You will also need python installed on parallella, also python-numpy package is used. On parallella board:
sudo apt-get install python python-numpy
- Generate Vivado Project
- Build bitstream
- Patch Device Tree
- Load bitstream
- Run test app (Python based)
There are two ways to use provided scripts
Use gen_project.sh
to run Vivado in batch mode:
../scripts/gen_project.sh --bd dma_loopback --name my_test --7010
../scripts/gen_project.sh --bd dma_loopback --name my_test_7020 --7020
Invoke script from tcl shell of Vivado
cd "path to scripts folder"
pwd
source proj_funcs.tcl
mk_proj my_test 7010
add_axi_dma_loopback ""
make_wrapper -force -files [get_files [get_bd_designs].bd] -top -import
When this is done you can open the project in Vivado, if you used second method it will already be open. Your block design should look something like this:
Assuming everything above worked fine you can now generate Bitstream.

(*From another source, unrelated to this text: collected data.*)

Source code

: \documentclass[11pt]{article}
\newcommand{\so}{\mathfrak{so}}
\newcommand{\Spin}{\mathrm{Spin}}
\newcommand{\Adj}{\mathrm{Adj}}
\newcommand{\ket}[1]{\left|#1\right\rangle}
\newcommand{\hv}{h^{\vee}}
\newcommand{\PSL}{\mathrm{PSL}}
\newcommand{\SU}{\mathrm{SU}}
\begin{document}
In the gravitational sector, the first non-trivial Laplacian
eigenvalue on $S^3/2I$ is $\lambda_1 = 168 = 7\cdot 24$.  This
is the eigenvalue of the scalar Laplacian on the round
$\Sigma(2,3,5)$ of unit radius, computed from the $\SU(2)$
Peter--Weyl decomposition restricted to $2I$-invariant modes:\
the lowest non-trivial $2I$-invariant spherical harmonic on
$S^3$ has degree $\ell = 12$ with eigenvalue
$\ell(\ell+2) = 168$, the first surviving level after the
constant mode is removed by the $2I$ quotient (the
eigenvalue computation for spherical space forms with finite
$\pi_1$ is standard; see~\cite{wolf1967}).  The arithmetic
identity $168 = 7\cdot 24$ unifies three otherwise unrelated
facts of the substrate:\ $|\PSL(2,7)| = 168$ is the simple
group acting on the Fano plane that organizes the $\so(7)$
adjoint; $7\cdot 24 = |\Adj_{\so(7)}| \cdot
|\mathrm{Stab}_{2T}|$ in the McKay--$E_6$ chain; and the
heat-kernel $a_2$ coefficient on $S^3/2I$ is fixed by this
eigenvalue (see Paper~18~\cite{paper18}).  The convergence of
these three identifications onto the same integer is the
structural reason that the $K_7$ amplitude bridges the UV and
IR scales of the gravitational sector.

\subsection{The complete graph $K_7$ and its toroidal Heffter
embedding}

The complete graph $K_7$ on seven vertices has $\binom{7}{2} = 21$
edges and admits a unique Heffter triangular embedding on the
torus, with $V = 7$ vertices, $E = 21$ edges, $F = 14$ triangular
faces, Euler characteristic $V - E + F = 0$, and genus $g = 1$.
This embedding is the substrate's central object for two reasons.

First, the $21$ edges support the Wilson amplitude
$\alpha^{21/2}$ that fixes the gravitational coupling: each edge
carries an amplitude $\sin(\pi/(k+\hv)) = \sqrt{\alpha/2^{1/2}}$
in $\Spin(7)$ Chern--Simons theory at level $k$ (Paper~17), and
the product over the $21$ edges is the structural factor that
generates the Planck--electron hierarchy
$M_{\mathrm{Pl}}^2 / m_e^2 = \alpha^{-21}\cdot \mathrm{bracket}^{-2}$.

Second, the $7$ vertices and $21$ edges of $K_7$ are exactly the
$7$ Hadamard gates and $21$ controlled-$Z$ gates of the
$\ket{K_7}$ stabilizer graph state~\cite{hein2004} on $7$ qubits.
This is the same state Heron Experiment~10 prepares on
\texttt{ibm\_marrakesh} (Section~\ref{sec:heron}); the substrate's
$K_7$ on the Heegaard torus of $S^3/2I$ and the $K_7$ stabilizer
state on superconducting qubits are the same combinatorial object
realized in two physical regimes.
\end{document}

- Open generated project in Vivado
- Click "Generate Bitstream"
- Dialog will pop-up saying that synthesis and implementation need to run first, agree to that.
- Wait for completion
- Export Bitstream
File> Export Hardware> Export Bitstream File
- Save it to this folder and name it
my_dma_test.bit
We will be testing from Linux using "headless" setup provided by
Adapteva. We can swap out bitstream at run time using /dev/xdevcfg
,
so no need to replace parallella.bit.bin
on the sd-card just yet (or
at all). Note that since our Bitstream does not contain eLink
interface any attempt to interface with Epiphany chip will cause
kernel crash, as eLink driver tries to write to addresses that do not
exist. We will therefore need to shutdown parallella thermal service,
before loading new Bitstream for testing:
sudo service parallella-thermald stop
For similar reasons we can not use hdmi version of the Linux, since no hdmi related logic will be present in the bitstream we just built.
Transfer my_dma_test.bit
to your parallella board, put it somewhere
under $HOME
. Also copy sample_dma
folder to parallella board.
Inject this into the devicetree (pl_dma.dtsi
), follow instruction in sample multiplier accelerator example
/ {
chosen {
bootargs = "console=ttyPS0,115200 earlyprintk root=/dev/mmcblk0p2 rootfstype=ext4 rw rootwait uio_pdrv_genirq.of_id=generic-uio";
};
scratch_mem@3e000000 {
#address-cells = <1>;
#size-cells = <1>;
reg = <0x3e000000 0x2000000>;
compatible = "generic-uio";
interrupts = < 0 58 0 >; //< Needed for older versions of uio driver, it's fake, make sure doesn't clash with anything
interrupt-parent = <0x1>;
};
amba_pl: amba_pl {
ranges;
#size-cells = <0x1>;
#address-cells = <0x1>;
compatible = "simple-bus";
axi_dma_0: dma@40400000 {
#dma-cells = <1>;
compatible = "generic-uio";
interrupt-parent = <0x1>;
interrupts = <0 29 4 0 30 4>;
reg = <0x40400000 0x10000>;
};
};
};
What this achieves is: we are telling UIO driver to create two UIO
devices, first device scratch_mem
exposes reserved memory at the top
of the address range, it will be used to communicate with the PL,
second device dma
is a control interface of the AXI DMA IP.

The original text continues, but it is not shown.